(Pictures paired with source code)
▼
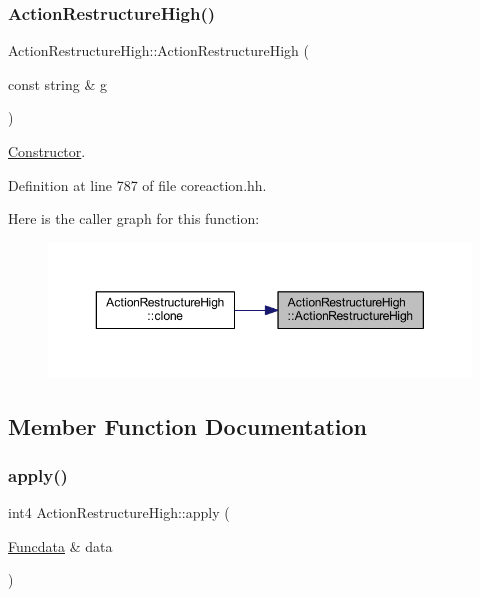 \subsubsection{\texorpdfstring{ActionRestructureHigh()}{ActionRestructureHigh()}}
{\footnotesize\ttfamily Action\+Restructure\+High\+::\+Action\+Restructure\+High (\begin{DoxyParamCaption}\item[{const string \&}]{g }\end{DoxyParamCaption})\hspace{0.3cm}{\ttfamily [inline]}}



\mbox{\hyperlink{class_constructor}{Constructor}}. 



Definition at line 787 of file coreaction.\+hh.

Here is the caller graph for this function\+:
\nopagebreak
\begin{figure}[H]
\begin{center}
\leavevmode
\includegraphics[width=350pt]{class_action_restructure_high_a8ca9db4ae43343f88fe2e1027b94f4d1_icgraph}
\end{center}
\end{figure}


\subsection{Member Function Documentation}
\mbox{\label{class_action_restructure_high_aeeacf5bf4d99c638c486a23b69f19207}} 
\subsubsection{\texorpdfstring{apply()}{apply()}}
{\footnotesize\ttfamily int4 Action\+Restructure\+High\+::apply (\begin{DoxyParamCaption}\item[{\mbox{\hyperlink{class_funcdata}{Funcdata}} \&}]{data }\end{DoxyParamCaption})\hspace{0.3cm}{\ttfamily [virtual]}}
▲
▶ [WHAT TO DO]:
The entries must be written out again unchanged. Images are to be left out.

▶ [RESULT]:
 \subsubsection{\texorpdfstring{ActionRestructureHigh()}{ActionRestructureHigh()}}
{\footnotesize\ttfamily Action\+Restructure\+High\+::\+Action\+Restructure\+High (\begin{DoxyParamCaption}\item[{const string \&}]{g }\end{DoxyParamCaption})\hspace{0.3cm}{\ttfamily [inline]}}



\mbox{\hyperlink{class_constructor}{Constructor}}. 



Definition at line 787 of file coreaction.\+hh.

Here is the caller graph for this function\+:
\nopagebreak
\begin{figure}[H]
\begin{center}
\leavevmode
\includegraphics[width=350pt]{class_action_restructure_high_a8ca9db4ae43343f88fe2e1027b94f4d1_icgraph}
\end{center}
\end{figure}


\subsection{Member Function Documentation}
\mbox{\label{class_action_restructure_high_aeeacf5bf4d99c638c486a23b69f19207}} 
\subsubsection{\texorpdfstring{apply()}{apply()}}
{\footnotesize\ttfamily int4 Action\+Restructure\+High\+::apply (\begin{DoxyParamCaption}\item[{\mbox{\hyperlink{class_funcdata}{Funcdata}} \&}]{data }\end{DoxyParamCaption})\hspace{0.3cm}{\ttfamily [virtual]}}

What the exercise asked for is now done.